*** Supplied records ***

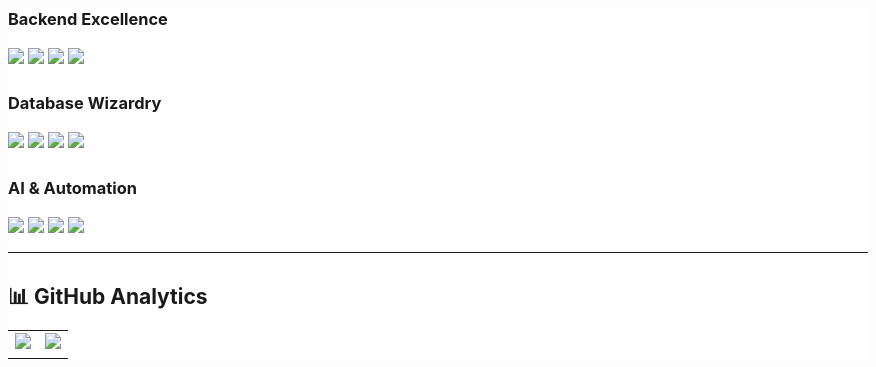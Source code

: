 ### **Backend Excellence**
<p>
<img src="https://img.shields.io/badge/Node.js-339933?style=for-the-badge&logo=nodedotjs&logoColor=white"/>
<img src="https://img.shields.io/badge/Python-FFD43B?style=for-the-badge&logo=python&logoColor=blue"/>
<img src="https://img.shields.io/badge/Express.js-000000?style=for-the-badge&logo=express&logoColor=white"/>
<img src="https://img.shields.io/badge/FastAPI-009688?style=for-the-badge&logo=fastapi&logoColor=white"/>
</p>

### **Database Wizardry**
<p>
<img src="https://img.shields.io/badge/PostgreSQL-316192?style=for-the-badge&logo=postgresql&logoColor=white"/>
<img src="https://img.shields.io/badge/MongoDB-4EA94B?style=for-the-badge&logo=mongodb&logoColor=white"/>
<img src="https://img.shields.io/badge/Redis-DC382D?style=for-the-badge&logo=redis&logoColor=white"/>
<img src="https://img.shields.io/badge/Supabase-181818?style=for-the-badge&logo=supabase&logoColor=white"/>
</p>

### **AI & Automation**
<p>
<img src="https://img.shields.io/badge/OpenAI-412991?style=for-the-badge&logo=openai&logoColor=white"/>
<img src="https://img.shields.io/badge/n8n-EA4B71?style=for-the-badge&logo=n8n&logoColor=white"/>
<img src="https://img.shields.io/badge/LangChain-121212?style=for-the-badge&logo=chainlink&logoColor=white"/>
<img src="https://img.shields.io/badge/TensorFlow-FF6F00?style=for-the-badge&logo=tensorflow&logoColor=white"/>
</p>

</div>

---

## 📊 **GitHub Analytics**

<div align="center">
<table>
<tr>
<td width="50%">

<img src="https://github-readme-stats.vercel.app/api?username=YourGitHubUsername&show_icons=true&theme=radical&hide_border=true&count_private=true&bg_color=0,000000,130F40&title_color=FF6EC7&text_color=FFFFFF&icon_color=FF6EC7"/>

</td>
<td width="50%">

<img src="https://github-readme-streak-stats.herokuapp.com/?user=YourGitHubUsername&theme=radical&hide_border=true&background=0,000000,130F40&stroke=FF6EC7&ring=FF6EC7&fire=FF6EC7&currStreakLabel=FF6EC7"/>

</td>
</tr>
</table>
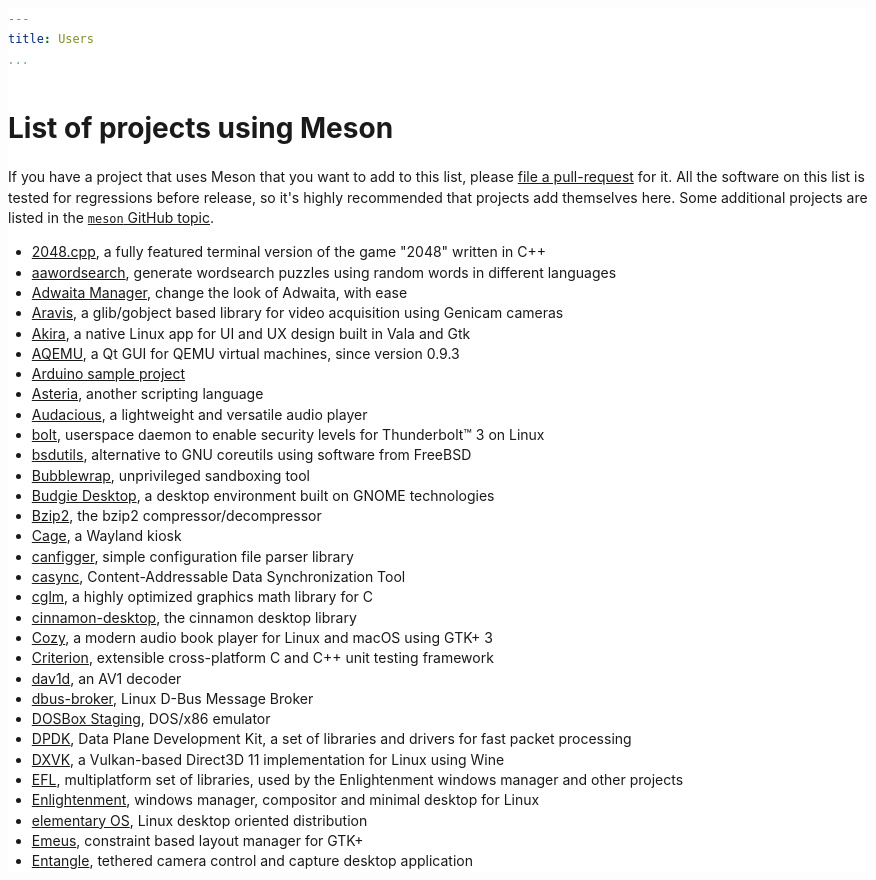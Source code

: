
 ```yaml
---
title: Users
...
```


# List of projects using Meson

If you have a project that uses Meson that you want to add to this
list, please [file a
pull-request](https://github.com/mesonbuild/meson/edit/master/docs/markdown/Users.md)
for it. All the software on this list is tested for regressions before
release, so it's highly recommended that projects add themselves
here. Some additional projects are listed in the [`meson` GitHub
topic](https://github.com/topics/meson).

 - [2048.cpp](https://github.com/plibither8/2048.cpp), a fully featured terminal version of the game "2048" written in C++
 - [aawordsearch](https://github.com/theimpossibleastronaut/aawordsearch), generate wordsearch puzzles using random words in different languages
 - [Adwaita Manager](https://github.com/AdwCustomizerTeam/AdwCustomizer), change the look of Adwaita, with ease
 - [Aravis](https://github.com/AravisProject/aravis), a glib/gobject based library for video acquisition using Genicam cameras
 - [Akira](https://github.com/akiraux/Akira), a native Linux app for UI and UX design built in Vala and Gtk
 - [AQEMU](https://github.com/tobimensch/aqemu), a Qt GUI for QEMU virtual machines, since version 0.9.3
 - [Arduino sample project](https://github.com/jpakkane/mesonarduino)
 - [Asteria](https://github.com/lhmouse/asteria), another scripting language
 - [Audacious](https://github.com/audacious-media-player), a lightweight and versatile audio player
 - [bolt](https://gitlab.freedesktop.org/bolt/bolt), userspace daemon to enable security levels for Thunderbolt™ 3 on Linux
 - [bsdutils](https://github.com/dcantrell/bsdutils), alternative to GNU coreutils using software from FreeBSD
 - [Bubblewrap](https://github.com/containers/bubblewrap), unprivileged sandboxing tool
 - [Budgie Desktop](https://github.com/budgie-desktop/budgie-desktop), a desktop environment built on GNOME technologies
 - [Bzip2](https://gitlab.com/federicomenaquintero/bzip2), the bzip2 compressor/decompressor
 - [Cage](https://github.com/Hjdskes/cage), a Wayland kiosk
 - [canfigger](https://github.com/andy5995/canfigger), simple configuration file parser library
 - [casync](https://github.com/systemd/casync), Content-Addressable Data Synchronization Tool
 - [cglm](https://github.com/recp/cglm), a highly optimized graphics math library for C
 - [cinnamon-desktop](https://github.com/linuxmint/cinnamon-desktop), the cinnamon desktop library
 - [Cozy](https://github.com/geigi/cozy), a modern audio book player for Linux and macOS using GTK+ 3
 - [Criterion](https://github.com/Snaipe/Criterion), extensible cross-platform C and C++ unit testing framework
 - [dav1d](https://code.videolan.org/videolan/dav1d), an AV1 decoder
 - [dbus-broker](https://github.com/bus1/dbus-broker), Linux D-Bus Message Broker
 - [DOSBox Staging](https://github.com/dosbox-staging/dosbox-staging), DOS/x86 emulator
 - [DPDK](http://dpdk.org/browse/dpdk), Data Plane Development Kit, a set of libraries and drivers for fast packet processing
 - [DXVK](https://github.com/doitsujin/dxvk), a Vulkan-based Direct3D 11 implementation for Linux using Wine
 - [EFL](https://www.enlightenment.org/about-efl), multiplatform set of libraries, used by the Enlightenment windows manager and other projects
 - [Enlightenment](https://www.enlightenment.org/), windows manager, compositor and minimal desktop for Linux
 - [elementary OS](https://github.com/elementary/), Linux desktop oriented distribution
 - [Emeus](https://github.com/ebassi/emeus), constraint based layout manager for GTK+
 - [Entangle](https://entangle-photo.org/), tethered camera control and capture desktop application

*** End of Supplied records ***

■ Aim of the exercise: Exactly the lines from the one holding "- [Emeus](https://github.com/ebassi/emeus), constraint" through the end of the records above are to be returned, and nothing else.

■ Solution to this exercise:
 - [Emeus](https://github.com/ebassi/emeus), constraint based layout manager for GTK+
 - [Entangle](https://entangle-photo.org/), tethered camera control and capture desktop application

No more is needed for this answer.